Book 3. Distinctions 1 - 17
Third Distinction
Question One. Whether the Blessed Virgin was Conceived in Original Sin
I. To the Question
C. Objections and their Solution

C. Objections and their Solution

35. Against the third of these members [n.32] there is a twofold objection:

First as follows: whatever God does immediately in respect of some creature he does in an instant, because (Physics 8.10.266b4-5) an infinite power acts in an instant, for a finite and an infinite power cannot act with equal measure; therefore God cannot, after the instant of guilt, justify the soul through grace in the immediate time.

36. Further, was the justification a motion or was it an alteration? Not an alteration because it would not happen in an instant. Not motion because there would be no succession according to parts of the movable thing, namely of the soul, because the soul is indivisible; nor according to parts of the form, namely of grace; nor according to means between extremes, for there is no mean between privative opposites in respect of a naturally fit subject, just as there is absolutely none between contradictories; nor is one of these opposites acquired or lost part by part; nor is the subject divisible.

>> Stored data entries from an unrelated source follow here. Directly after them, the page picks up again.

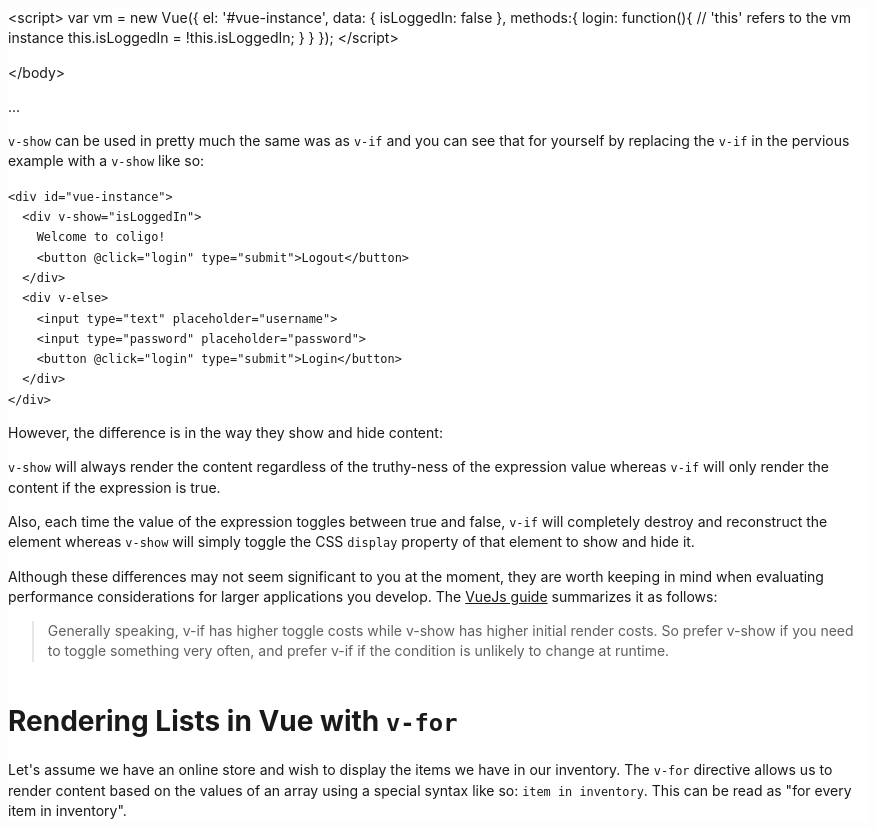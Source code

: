 <span class="hljs-tag">&lt;<span class="hljs-name">script</span>&gt;</span><span class="actionscript">
  <span class="hljs-keyword">var</span> vm = <span class="hljs-keyword">new</span> Vue({
    el: <span class="hljs-string">'#vue-instance'</span>,
    data: {
      isLoggedIn: <span class="hljs-literal">false</span>
    },
    methods:{
      login: <span class="hljs-function"><span class="hljs-keyword">function</span><span class="hljs-params">()</span></span>{
        <span class="hljs-comment">// 'this' refers to the vm instance</span>
        <span class="hljs-keyword">this</span>.isLoggedIn = !<span class="hljs-keyword">this</span>.isLoggedIn;
      }
    }
  });
</span><span class="hljs-tag">&lt;/<span class="hljs-name">script</span>&gt;</span>

<span class="hljs-tag">&lt;/<span class="hljs-name">body</span>&gt;</span>

...
</code></pre>
<p><script async src="https://jsfiddle.net/coligo/vfaa263n/embed/"></script></p>
<p><code>v-show</code> can be used in pretty much the same was as <code>v-if</code> and you can see that for yourself by replacing the <code>v-if</code> in the pervious example with a <code>v-show</code> like so:</p>
<pre><code class="hljs html">&lt;<span class="hljs-selector-tag">div</span> id=<span class="hljs-string">"vue-instance"</span>&gt;
  &lt;<span class="hljs-selector-tag">div</span> v-show=<span class="hljs-string">"isLoggedIn"</span>&gt;
    Welcome to coligo!
    &lt;<span class="hljs-selector-tag">button</span> @click=<span class="hljs-string">"login"</span> type=<span class="hljs-string">"submit"</span>&gt;Logout&lt;/button&gt;
  &lt;/div&gt;
  &lt;<span class="hljs-selector-tag">div</span> v-<span class="hljs-keyword">else</span>&gt;
    &lt;<span class="hljs-selector-tag">input</span> type=<span class="hljs-string">"text"</span> placeholder=<span class="hljs-string">"username"</span>&gt;
    &lt;<span class="hljs-selector-tag">input</span> type=<span class="hljs-string">"password"</span> placeholder=<span class="hljs-string">"password"</span>&gt;
    &lt;<span class="hljs-selector-tag">button</span> @click=<span class="hljs-string">"login"</span> type=<span class="hljs-string">"submit"</span>&gt;Login&lt;/button&gt;
  &lt;/div&gt;
&lt;/div&gt;
</code></pre>
<p>However, the difference is in the way they show and hide content:</p>
<p><code>v-show</code> will always render the content regardless of the truthy-ness of the expression value whereas <code>v-if</code> will only render the content if the expression is true.</p>
<p>Also, each time the value of the expression toggles between true and false, <code>v-if</code> will completely destroy and reconstruct the element whereas <code>v-show</code> will simply toggle the CSS <code>display</code> property of that element to show and hide it.</p>
<p>Although these differences may not seem significant to you at the moment, they are worth keeping in mind when evaluating performance considerations for larger applications you develop. The <a target="_blank" href="http://vuejs.org/guide/conditional.html#v-if_vs-_v-show">VueJs guide</a> summarizes it as follows:</p>
<blockquote>
<p>Generally speaking, v-if has higher toggle costs while v-show has higher initial render costs. So prefer v-show if you need to toggle something very often, and prefer v-if if the condition is unlikely to change at runtime.</p>
</blockquote>
<h1 id="rendering-lists-in-vue-with-v-for-">Rendering Lists in Vue with <code>v-for</code></h1>
<p>Let&#39;s assume we have an online store and wish to display the items we have in our inventory. The <code>v-for</code> directive allows us to render content based on the values of an array using a special syntax like so: <code>item in inventory</code>. This can be read as &quot;for every item in inventory&quot;.</p>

37. To the first objection [n.35] I say that if God voluntarily, and not necessarily, acts in an instant of some time, he must wait for the ‘then’ so that he may act in a determinate instant of the time; but he can act in a time in whose first instant he did not act; it is therefore true that God can do in an instant what he does immediately, but it is not necessary for him to act in an instant.

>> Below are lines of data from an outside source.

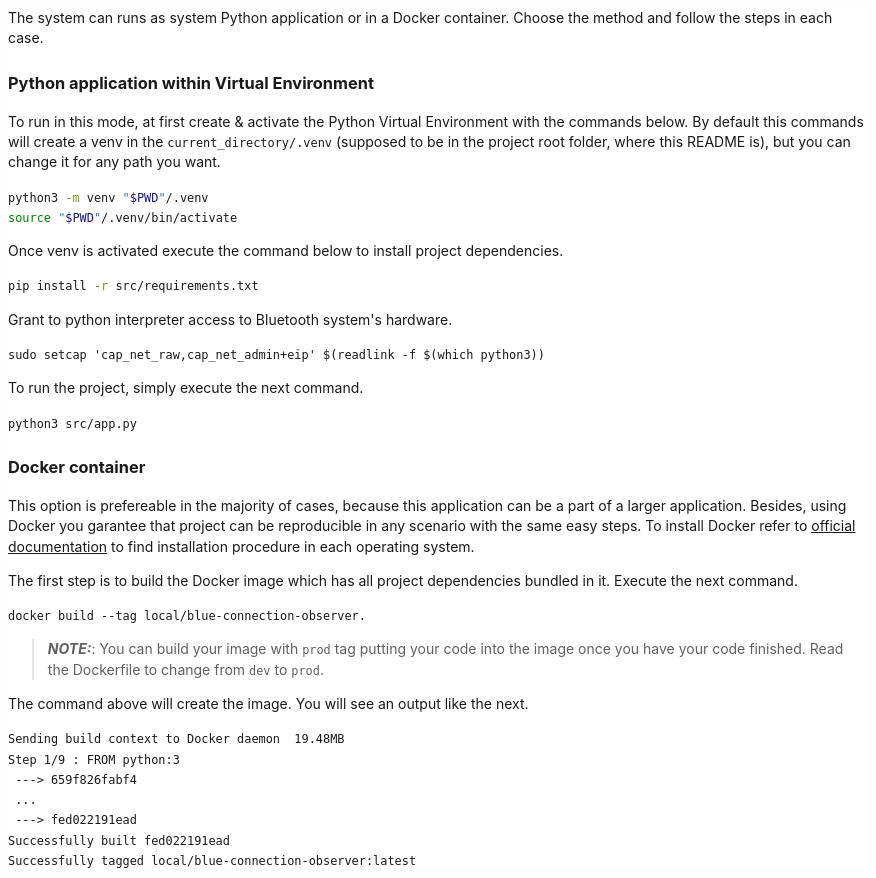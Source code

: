 

The system can runs as system Python application or in a Docker container. Choose the method and follow the steps in each case.


### Python application within Virtual Environment


To run in this mode, at first create & activate the Python Virtual Environment with the commands below. By default this commands will create a venv in the `current_directory/.venv` (supposed to be in the project root folder, where this README is), but you can change it for any path you want.

```sh
python3 -m venv "$PWD"/.venv
source "$PWD"/.venv/bin/activate
```

Once venv is activated execute the command below to install project dependencies.

```sh
pip install -r src/requirements.txt
```

Grant to python interpreter access to Bluetooth system's hardware.

```
sudo setcap 'cap_net_raw,cap_net_admin+eip' $(readlink -f $(which python3))
```

To run the project, simply execute the next command.

```sh
python3 src/app.py
```


### Docker container


This option is prefereable in the majority of cases, because this application can be a part of a larger application. Besides, using Docker you garantee that project can be reproducible in any scenario with the same easy steps. To install Docker refer to [official documentation](https://docs.docker.com/get-docker/) to find installation procedure in each operating system.

The first step is to build the Docker image which has all project dependencies bundled in it. Execute the next command.

```
docker build --tag local/blue-connection-observer.
```

> **_NOTE:_**: You can build your image with `prod` tag putting your code into the image once you have your code finished. Read the Dockerfile to change from `dev` to `prod`.

The command above will create the image. You will see an output like the next.

```
Sending build context to Docker daemon  19.48MB
Step 1/9 : FROM python:3
 ---> 659f826fabf4
 ...
 ---> fed022191ead
Successfully built fed022191ead
Successfully tagged local/blue-connection-observer:latest
```

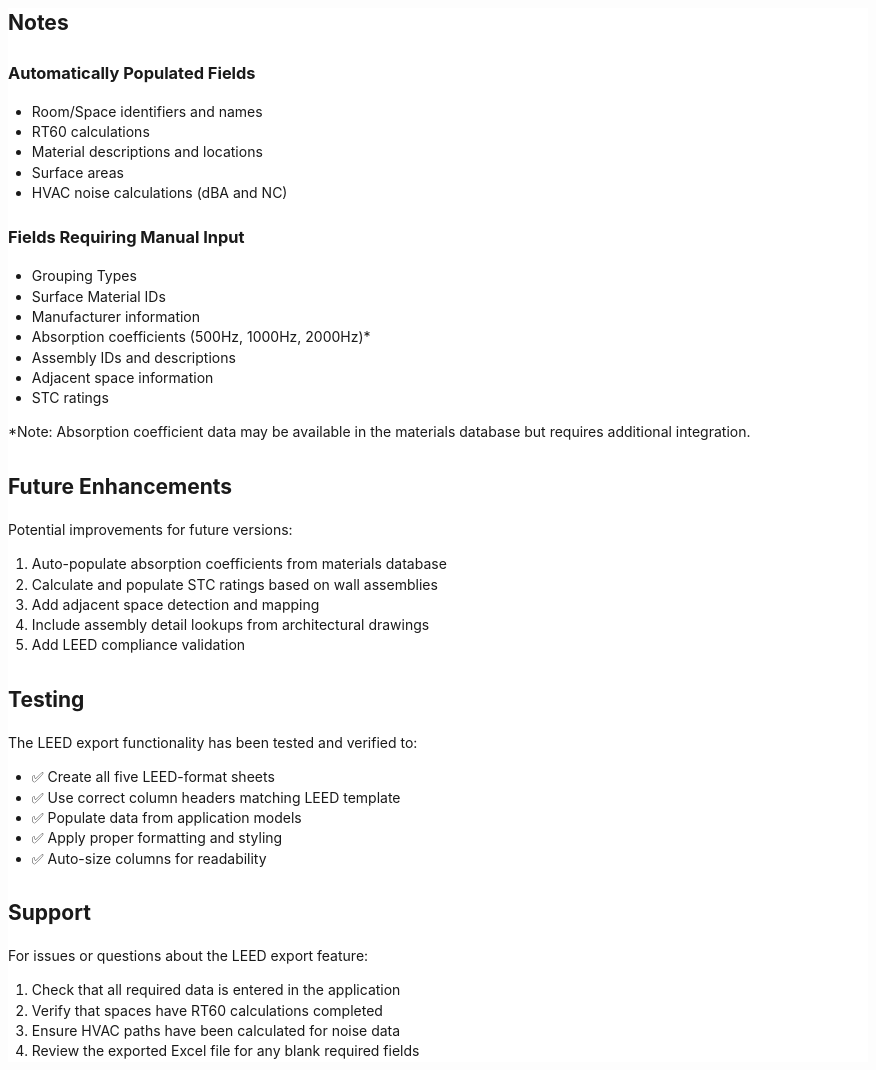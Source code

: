 ## Notes

### Automatically Populated Fields
- Room/Space identifiers and names
- RT60 calculations
- Material descriptions and locations
- Surface areas
- HVAC noise calculations (dBA and NC)

### Fields Requiring Manual Input
- Grouping Types
- Surface Material IDs
- Manufacturer information
- Absorption coefficients (500Hz, 1000Hz, 2000Hz)*
- Assembly IDs and descriptions
- Adjacent space information
- STC ratings

*Note: Absorption coefficient data may be available in the materials database but requires additional integration.

## Future Enhancements

Potential improvements for future versions:
1. Auto-populate absorption coefficients from materials database
2. Calculate and populate STC ratings based on wall assemblies
3. Add adjacent space detection and mapping
4. Include assembly detail lookups from architectural drawings
5. Add LEED compliance validation

## Testing

The LEED export functionality has been tested and verified to:
- ✅ Create all five LEED-format sheets
- ✅ Use correct column headers matching LEED template
- ✅ Populate data from application models
- ✅ Apply proper formatting and styling
- ✅ Auto-size columns for readability

## Support

For issues or questions about the LEED export feature:
1. Check that all required data is entered in the application
2. Verify that spaces have RT60 calculations completed
3. Ensure HVAC paths have been calculated for noise data
4. Review the exported Excel file for any blank required fields

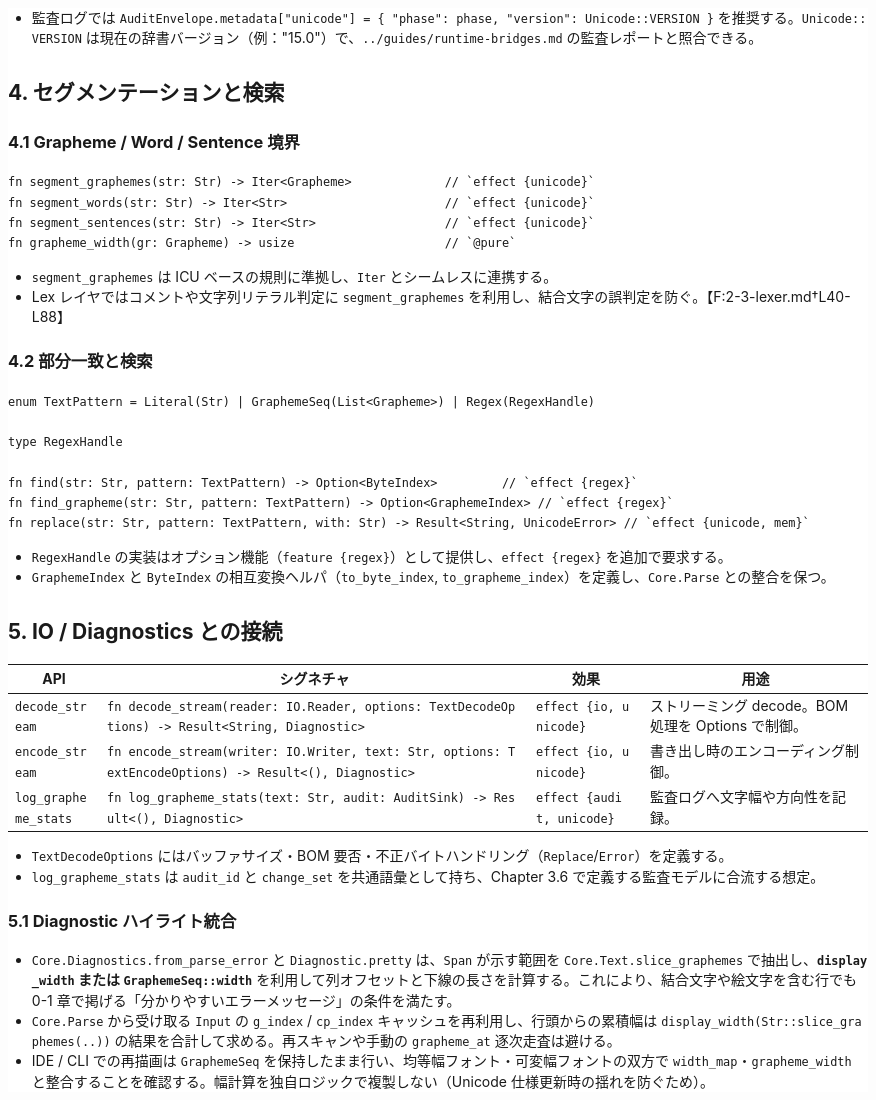* 監査ログでは `AuditEnvelope.metadata["unicode"] = { "phase": phase, "version": Unicode::VERSION }` を推奨する。`Unicode::VERSION` は現在の辞書バージョン（例："15.0"）で、`../guides/runtime-bridges.md` の監査レポートと照合できる。

## 4. セグメンテーションと検索

### 4.1 Grapheme / Word / Sentence 境界

```reml
fn segment_graphemes(str: Str) -> Iter<Grapheme>             // `effect {unicode}`
fn segment_words(str: Str) -> Iter<Str>                      // `effect {unicode}`
fn segment_sentences(str: Str) -> Iter<Str>                  // `effect {unicode}`
fn grapheme_width(gr: Grapheme) -> usize                     // `@pure`
```

- `segment_graphemes` は ICU ベースの規則に準拠し、`Iter` とシームレスに連携する。
- Lex レイヤではコメントや文字列リテラル判定に `segment_graphemes` を利用し、結合文字の誤判定を防ぐ。【F:2-3-lexer.md†L40-L88】

### 4.2 部分一致と検索

```reml
enum TextPattern = Literal(Str) | GraphemeSeq(List<Grapheme>) | Regex(RegexHandle)

type RegexHandle

fn find(str: Str, pattern: TextPattern) -> Option<ByteIndex>         // `effect {regex}`
fn find_grapheme(str: Str, pattern: TextPattern) -> Option<GraphemeIndex> // `effect {regex}`
fn replace(str: Str, pattern: TextPattern, with: Str) -> Result<String, UnicodeError> // `effect {unicode, mem}`
```

- `RegexHandle` の実装はオプション機能（`feature {regex}`）として提供し、`effect {regex}` を追加で要求する。
- `GraphemeIndex` と `ByteIndex` の相互変換ヘルパ（`to_byte_index`, `to_grapheme_index`）を定義し、`Core.Parse` との整合を保つ。

## 5. IO / Diagnostics との接続

| API | シグネチャ | 効果 | 用途 |
| --- | --- | --- | --- |
| `decode_stream` | `fn decode_stream(reader: IO.Reader, options: TextDecodeOptions) -> Result<String, Diagnostic>` | `effect {io, unicode}` | ストリーミング decode。BOM 処理を Options で制御。 |
| `encode_stream` | `fn encode_stream(writer: IO.Writer, text: Str, options: TextEncodeOptions) -> Result<(), Diagnostic>` | `effect {io, unicode}` | 書き出し時のエンコーディング制御。 |
| `log_grapheme_stats` | `fn log_grapheme_stats(text: Str, audit: AuditSink) -> Result<(), Diagnostic>` | `effect {audit, unicode}` | 監査ログへ文字幅や方向性を記録。 |

- `TextDecodeOptions` にはバッファサイズ・BOM 要否・不正バイトハンドリング（`Replace`/`Error`）を定義する。
- `log_grapheme_stats` は `audit_id` と `change_set` を共通語彙として持ち、Chapter 3.6 で定義する監査モデルに合流する想定。

### 5.1 Diagnostic ハイライト統合

- `Core.Diagnostics.from_parse_error` と `Diagnostic.pretty` は、`Span` が示す範囲を `Core.Text.slice_graphemes` で抽出し、**`display_width` または `GraphemeSeq::width`** を利用して列オフセットと下線の長さを計算する。これにより、結合文字や絵文字を含む行でも 0-1 章で掲げる「分かりやすいエラーメッセージ」の条件を満たす。
- `Core.Parse` から受け取る `Input` の `g_index` / `cp_index` キャッシュを再利用し、行頭からの累積幅は `display_width(Str::slice_graphemes(..))` の結果を合計して求める。再スキャンや手動の `grapheme_at` 逐次走査は避ける。
- IDE / CLI での再描画は `GraphemeSeq` を保持したまま行い、均等幅フォント・可変幅フォントの双方で `width_map`・`grapheme_width` と整合することを確認する。幅計算を独自ロジックで複製しない（Unicode 仕様更新時の揺れを防ぐため）。


[^template-perf]: [0-1-project-purpose.md](0-1-project-purpose.md) §1.1 で示す性能基準を満たすため、`TemplateProgram` は解析済み構造を共有し、レンダリング時の再パースを避ける。
[^template-safe]: [0-1-project-purpose.md](0-1-project-purpose.md) §1.2 の安全性方針に基づき、未定義フィルターや権限逸脱を `Result`/`Diagnostic` で検出する。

38. To the second [n.36] I say that, when speaking strictly about motion and alteration in the way the Philosopher does [cf. d.2 n.117 supra], passive justification is neither motion nor alteration but has something of both: from alteration it has that it is in a subject as a simple and indivisible form; from time and motion it has that it is in no indivisible measure but is in time, and in this respect it fails of being alteration. But it fails of being motion because it is not a flow according to the parts of the form and of the movable thing, or according to means between extremes, for here there are no means, as was proved [n.36].

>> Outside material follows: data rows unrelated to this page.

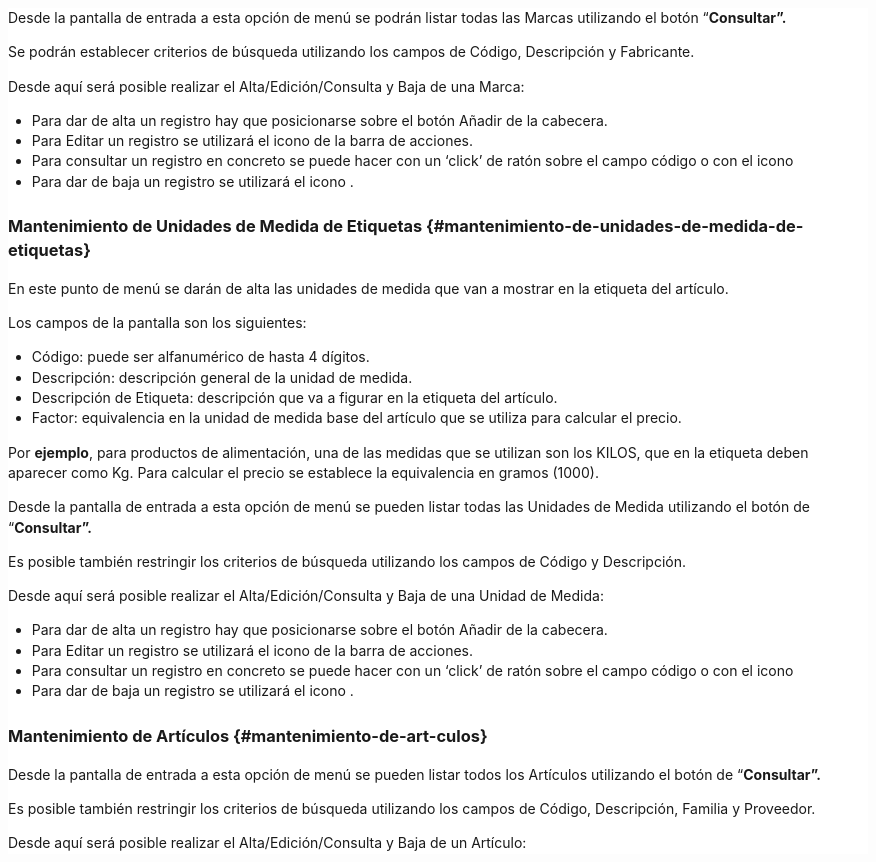 Desde la pantalla de entrada a esta opción de menú se podrán listar todas las Marcas utilizando el botón “**Consultar”.**

Se podrán establecer criterios de búsqueda utilizando los campos de Código, Descripción y Fabricante.

Desde aquí será posible realizar el Alta/Edición/Consulta y Baja de una Marca:

*   Para dar de alta un registro hay que posicionarse sobre el botón Añadir de la cabecera.
*   Para Editar un registro se utilizará el icono de la barra de acciones.
*   Para consultar un registro en concreto se puede hacer con un ‘click’ de ratón sobre el campo código o con el icono
*   Para dar de baja un registro se utilizará el icono .

### Mantenimiento de Unidades de Medida de Etiquetas {#mantenimiento-de-unidades-de-medida-de-etiquetas}

En este punto de menú se darán de alta las unidades de medida que van a mostrar en la etiqueta del artículo.

Los campos de la pantalla son los siguientes:

*   Código: puede ser alfanumérico de hasta 4 dígitos.
*   Descripción: descripción general de la unidad de medida.
*   Descripción de Etiqueta: descripción que va a figurar en la etiqueta del artículo.
*   Factor: equivalencia en la unidad de medida base del artículo que se utiliza para calcular el precio.

Por **ejemplo**, para productos de alimentación, una de las medidas que se utilizan son los KILOS, que en la etiqueta deben aparecer como Kg. Para calcular el precio se establece la equivalencia en gramos (1000).

Desde la pantalla de entrada a esta opción de menú se pueden listar todas las Unidades de Medida utilizando el botón de “**Consultar”.**

Es posible también restringir los criterios de búsqueda utilizando los campos de Código y Descripción.

Desde aquí será posible realizar el Alta/Edición/Consulta y Baja de una Unidad de Medida:

*   Para dar de alta un registro hay que posicionarse sobre el botón Añadir de la cabecera.
*   Para Editar un registro se utilizará el icono de la barra de acciones.
*   Para consultar un registro en concreto se puede hacer con un ‘click’ de ratón sobre el campo código o con el icono
*   Para dar de baja un registro se utilizará el icono .

### Mantenimiento de Artículos {#mantenimiento-de-art-culos}

Desde la pantalla de entrada a esta opción de menú se pueden listar todos los Artículos utilizando el botón de “**Consultar”.**

Es posible también restringir los criterios de búsqueda utilizando los campos de Código, Descripción, Familia y Proveedor.

Desde aquí será posible realizar el Alta/Edición/Consulta y Baja de un Artículo:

39. Here is an example of this: a movable thing passes from the form under which it was in the ultimate instant of rest in such a way that, after that instant, there is a continuous losing of the form according to its parts and a continuous acquiring of the opposite form. If the opposite form were present in the whole time then, since its parts would not be acquired successively, it would be like the issue at hand, because then the acquiring of the form would be neither motion nor alteration, just as the passage now from alteration to motion is neither alteration nor motion.

40. But why is an undergoing caused by a natural agent an alteration or a motion but this is not?

I reply that if a natural agent can introduce a form suddenly, it introduces it through alteration; and if it cannot, it must act in time and so through motion and so by moving. But God, although he can introduce a form in an instant, yet - if he were not to introduce it in an instant - he can introduce the whole of it in time such that he does not introduce it part after part; for being able to act in time is not a mark of imperfection in an agent, although the necessity of acting in time is an imperfection.